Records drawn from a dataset
--- START ---

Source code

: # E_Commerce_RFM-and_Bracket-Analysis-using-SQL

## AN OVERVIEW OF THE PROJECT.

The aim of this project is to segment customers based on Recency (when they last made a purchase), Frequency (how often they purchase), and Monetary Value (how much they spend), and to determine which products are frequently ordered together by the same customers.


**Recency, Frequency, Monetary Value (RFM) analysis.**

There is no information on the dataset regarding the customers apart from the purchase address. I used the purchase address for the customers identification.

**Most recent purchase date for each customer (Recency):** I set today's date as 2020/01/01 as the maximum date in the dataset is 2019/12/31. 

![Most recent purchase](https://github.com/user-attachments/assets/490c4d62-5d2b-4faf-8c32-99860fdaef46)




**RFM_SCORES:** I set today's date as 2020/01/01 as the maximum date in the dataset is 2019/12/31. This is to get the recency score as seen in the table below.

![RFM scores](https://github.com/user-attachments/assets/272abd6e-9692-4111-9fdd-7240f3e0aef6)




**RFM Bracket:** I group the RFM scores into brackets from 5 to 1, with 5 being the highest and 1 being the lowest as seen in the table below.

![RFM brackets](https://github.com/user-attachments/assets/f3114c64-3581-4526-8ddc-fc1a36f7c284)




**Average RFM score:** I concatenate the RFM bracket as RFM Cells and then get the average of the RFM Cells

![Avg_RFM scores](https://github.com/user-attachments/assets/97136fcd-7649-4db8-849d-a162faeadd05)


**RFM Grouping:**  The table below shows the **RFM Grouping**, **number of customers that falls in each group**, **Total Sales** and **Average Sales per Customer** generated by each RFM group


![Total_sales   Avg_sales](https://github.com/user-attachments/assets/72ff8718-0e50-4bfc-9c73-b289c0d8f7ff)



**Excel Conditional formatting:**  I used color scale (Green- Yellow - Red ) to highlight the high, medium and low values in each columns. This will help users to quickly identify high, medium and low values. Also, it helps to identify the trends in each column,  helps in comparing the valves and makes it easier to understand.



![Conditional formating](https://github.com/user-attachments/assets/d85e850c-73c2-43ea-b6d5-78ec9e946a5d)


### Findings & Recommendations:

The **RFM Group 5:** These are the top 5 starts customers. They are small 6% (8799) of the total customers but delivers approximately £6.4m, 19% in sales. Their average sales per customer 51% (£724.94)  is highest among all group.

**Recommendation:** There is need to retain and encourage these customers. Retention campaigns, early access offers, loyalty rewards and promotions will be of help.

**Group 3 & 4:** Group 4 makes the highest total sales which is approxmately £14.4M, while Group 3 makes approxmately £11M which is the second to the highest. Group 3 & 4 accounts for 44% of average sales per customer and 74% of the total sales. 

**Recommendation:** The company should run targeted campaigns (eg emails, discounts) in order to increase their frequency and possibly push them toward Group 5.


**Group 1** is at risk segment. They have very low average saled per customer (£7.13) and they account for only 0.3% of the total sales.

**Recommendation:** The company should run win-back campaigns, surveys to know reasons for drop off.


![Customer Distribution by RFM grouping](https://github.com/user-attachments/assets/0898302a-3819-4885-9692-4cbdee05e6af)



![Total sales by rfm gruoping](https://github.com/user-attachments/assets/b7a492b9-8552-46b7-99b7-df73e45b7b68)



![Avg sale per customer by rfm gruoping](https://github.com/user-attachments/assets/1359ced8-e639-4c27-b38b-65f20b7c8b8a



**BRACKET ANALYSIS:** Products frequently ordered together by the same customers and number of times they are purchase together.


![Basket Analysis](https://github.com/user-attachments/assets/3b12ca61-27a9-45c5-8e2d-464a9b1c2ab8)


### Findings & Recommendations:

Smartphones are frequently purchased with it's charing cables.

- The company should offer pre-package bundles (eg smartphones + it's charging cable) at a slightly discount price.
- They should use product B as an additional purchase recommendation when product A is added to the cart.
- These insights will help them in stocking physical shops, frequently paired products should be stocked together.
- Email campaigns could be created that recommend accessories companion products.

--- END ---
--- START ---

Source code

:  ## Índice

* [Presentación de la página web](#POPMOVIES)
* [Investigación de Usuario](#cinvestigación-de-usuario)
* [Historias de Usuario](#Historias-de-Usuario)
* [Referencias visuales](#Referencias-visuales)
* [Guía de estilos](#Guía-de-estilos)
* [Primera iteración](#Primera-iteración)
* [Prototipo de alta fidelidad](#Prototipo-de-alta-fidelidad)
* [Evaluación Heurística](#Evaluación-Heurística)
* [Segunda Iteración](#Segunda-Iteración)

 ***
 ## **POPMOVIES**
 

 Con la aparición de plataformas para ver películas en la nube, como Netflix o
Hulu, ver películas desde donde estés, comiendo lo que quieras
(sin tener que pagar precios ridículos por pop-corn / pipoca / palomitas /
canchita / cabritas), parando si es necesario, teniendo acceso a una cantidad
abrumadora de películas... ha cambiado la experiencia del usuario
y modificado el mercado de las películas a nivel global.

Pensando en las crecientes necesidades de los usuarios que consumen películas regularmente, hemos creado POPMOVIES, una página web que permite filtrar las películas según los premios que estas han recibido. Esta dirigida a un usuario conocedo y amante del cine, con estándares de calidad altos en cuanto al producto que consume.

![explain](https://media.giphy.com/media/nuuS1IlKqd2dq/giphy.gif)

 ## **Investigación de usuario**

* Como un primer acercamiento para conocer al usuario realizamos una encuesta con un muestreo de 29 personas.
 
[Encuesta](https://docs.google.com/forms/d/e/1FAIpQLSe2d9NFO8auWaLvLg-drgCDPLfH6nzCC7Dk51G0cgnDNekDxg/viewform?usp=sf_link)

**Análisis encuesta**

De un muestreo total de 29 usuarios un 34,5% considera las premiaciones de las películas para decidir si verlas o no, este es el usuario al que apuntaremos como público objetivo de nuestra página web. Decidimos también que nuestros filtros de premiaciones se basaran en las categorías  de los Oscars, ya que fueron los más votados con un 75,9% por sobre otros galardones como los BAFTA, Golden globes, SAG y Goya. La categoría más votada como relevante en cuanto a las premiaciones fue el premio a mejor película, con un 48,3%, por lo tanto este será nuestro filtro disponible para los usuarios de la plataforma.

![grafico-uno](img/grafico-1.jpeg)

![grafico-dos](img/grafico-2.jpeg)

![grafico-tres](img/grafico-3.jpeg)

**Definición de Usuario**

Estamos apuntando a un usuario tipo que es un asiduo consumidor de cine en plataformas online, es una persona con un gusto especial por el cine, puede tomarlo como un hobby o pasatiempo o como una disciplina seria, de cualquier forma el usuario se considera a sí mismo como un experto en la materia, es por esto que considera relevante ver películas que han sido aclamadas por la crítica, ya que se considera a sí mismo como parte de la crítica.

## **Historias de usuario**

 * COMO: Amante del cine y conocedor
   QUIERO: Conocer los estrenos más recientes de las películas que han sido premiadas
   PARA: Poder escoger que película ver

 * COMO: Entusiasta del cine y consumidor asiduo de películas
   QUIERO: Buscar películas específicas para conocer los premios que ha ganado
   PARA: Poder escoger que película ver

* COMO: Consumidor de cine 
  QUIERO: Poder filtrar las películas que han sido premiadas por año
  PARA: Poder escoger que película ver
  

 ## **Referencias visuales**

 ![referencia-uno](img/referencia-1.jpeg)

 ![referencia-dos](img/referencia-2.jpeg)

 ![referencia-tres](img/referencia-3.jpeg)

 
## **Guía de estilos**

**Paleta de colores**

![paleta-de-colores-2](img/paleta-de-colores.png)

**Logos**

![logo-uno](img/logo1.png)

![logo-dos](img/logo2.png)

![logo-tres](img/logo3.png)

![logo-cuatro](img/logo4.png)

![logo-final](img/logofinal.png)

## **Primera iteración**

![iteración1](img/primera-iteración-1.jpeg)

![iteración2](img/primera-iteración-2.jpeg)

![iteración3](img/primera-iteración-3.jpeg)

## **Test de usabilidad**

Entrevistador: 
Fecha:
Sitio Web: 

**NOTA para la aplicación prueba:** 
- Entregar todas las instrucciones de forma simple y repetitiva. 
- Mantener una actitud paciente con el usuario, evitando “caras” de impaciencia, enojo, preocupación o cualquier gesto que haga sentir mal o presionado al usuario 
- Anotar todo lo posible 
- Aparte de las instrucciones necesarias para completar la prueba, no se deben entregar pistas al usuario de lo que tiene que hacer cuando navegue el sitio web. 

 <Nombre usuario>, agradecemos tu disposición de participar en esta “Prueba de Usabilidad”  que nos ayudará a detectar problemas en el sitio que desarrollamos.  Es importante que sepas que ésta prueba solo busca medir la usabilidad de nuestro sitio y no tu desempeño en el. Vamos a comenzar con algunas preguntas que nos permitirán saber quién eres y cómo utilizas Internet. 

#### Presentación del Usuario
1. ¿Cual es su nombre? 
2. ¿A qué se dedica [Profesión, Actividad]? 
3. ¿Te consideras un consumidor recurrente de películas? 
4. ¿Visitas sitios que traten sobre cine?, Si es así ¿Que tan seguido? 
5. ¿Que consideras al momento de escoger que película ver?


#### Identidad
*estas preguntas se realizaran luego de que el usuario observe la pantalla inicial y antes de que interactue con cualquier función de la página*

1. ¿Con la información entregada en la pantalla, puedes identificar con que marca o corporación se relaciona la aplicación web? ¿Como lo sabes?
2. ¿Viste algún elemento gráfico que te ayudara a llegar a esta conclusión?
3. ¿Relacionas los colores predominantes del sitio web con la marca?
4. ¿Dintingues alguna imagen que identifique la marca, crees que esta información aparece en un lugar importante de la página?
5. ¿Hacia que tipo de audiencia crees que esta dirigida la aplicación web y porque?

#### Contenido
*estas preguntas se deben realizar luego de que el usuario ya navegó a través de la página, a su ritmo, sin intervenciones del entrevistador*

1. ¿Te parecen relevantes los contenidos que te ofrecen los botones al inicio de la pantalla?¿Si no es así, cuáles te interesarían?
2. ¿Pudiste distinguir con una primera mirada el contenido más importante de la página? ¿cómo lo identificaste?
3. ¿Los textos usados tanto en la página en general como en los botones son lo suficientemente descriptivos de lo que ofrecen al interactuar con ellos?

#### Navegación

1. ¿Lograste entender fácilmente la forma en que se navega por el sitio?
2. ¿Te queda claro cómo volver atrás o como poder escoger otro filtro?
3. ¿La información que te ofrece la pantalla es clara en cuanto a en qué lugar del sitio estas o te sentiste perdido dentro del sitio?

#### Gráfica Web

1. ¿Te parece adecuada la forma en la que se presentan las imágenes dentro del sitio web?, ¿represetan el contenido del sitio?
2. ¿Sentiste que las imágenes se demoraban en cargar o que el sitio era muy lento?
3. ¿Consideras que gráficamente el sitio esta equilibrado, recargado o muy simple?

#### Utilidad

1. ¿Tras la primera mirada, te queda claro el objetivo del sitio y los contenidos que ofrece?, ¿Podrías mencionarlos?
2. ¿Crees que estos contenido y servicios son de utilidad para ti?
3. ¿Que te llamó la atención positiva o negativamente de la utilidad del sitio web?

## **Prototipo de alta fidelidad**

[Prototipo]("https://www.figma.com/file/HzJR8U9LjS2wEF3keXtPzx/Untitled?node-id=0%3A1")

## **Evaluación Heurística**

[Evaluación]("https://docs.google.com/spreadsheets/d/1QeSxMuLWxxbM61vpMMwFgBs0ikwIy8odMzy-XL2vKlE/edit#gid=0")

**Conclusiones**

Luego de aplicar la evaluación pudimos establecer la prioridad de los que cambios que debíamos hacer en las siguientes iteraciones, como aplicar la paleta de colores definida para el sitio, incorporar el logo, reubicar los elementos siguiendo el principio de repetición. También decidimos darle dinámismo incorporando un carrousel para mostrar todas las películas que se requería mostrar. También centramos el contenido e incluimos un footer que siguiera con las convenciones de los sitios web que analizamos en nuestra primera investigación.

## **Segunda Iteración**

--- END ---

■ **TASK REQUIREMENTS**: Scan the records above for the lines holding "sale per customer" and "- Email campaigns". Transcribe those two and every line between them word for word, and no others.

■ **SOLUTION**:
![Avg sale per customer by rfm gruoping](https://github.com/user-attachments/assets/1359ced8-e639-4c27-b38b-65f20b7c8b8a



**BRACKET ANALYSIS:** Products frequently ordered together by the same customers and number of times they are purchase together.


![Basket Analysis](https://github.com/user-attachments/assets/3b12ca61-27a9-45c5-8e2d-464a9b1c2ab8)


### Findings & Recommendations:

Smartphones are frequently purchased with it's charing cables.

- The company should offer pre-package bundles (eg smartphones + it's charging cable) at a slightly discount price.
- They should use product B as an additional purchase recommendation when product A is added to the cart.
- These insights will help them in stocking physical shops, frequently paired products should be stocked together.
- Email campaigns could be created that recommend accessories companion products.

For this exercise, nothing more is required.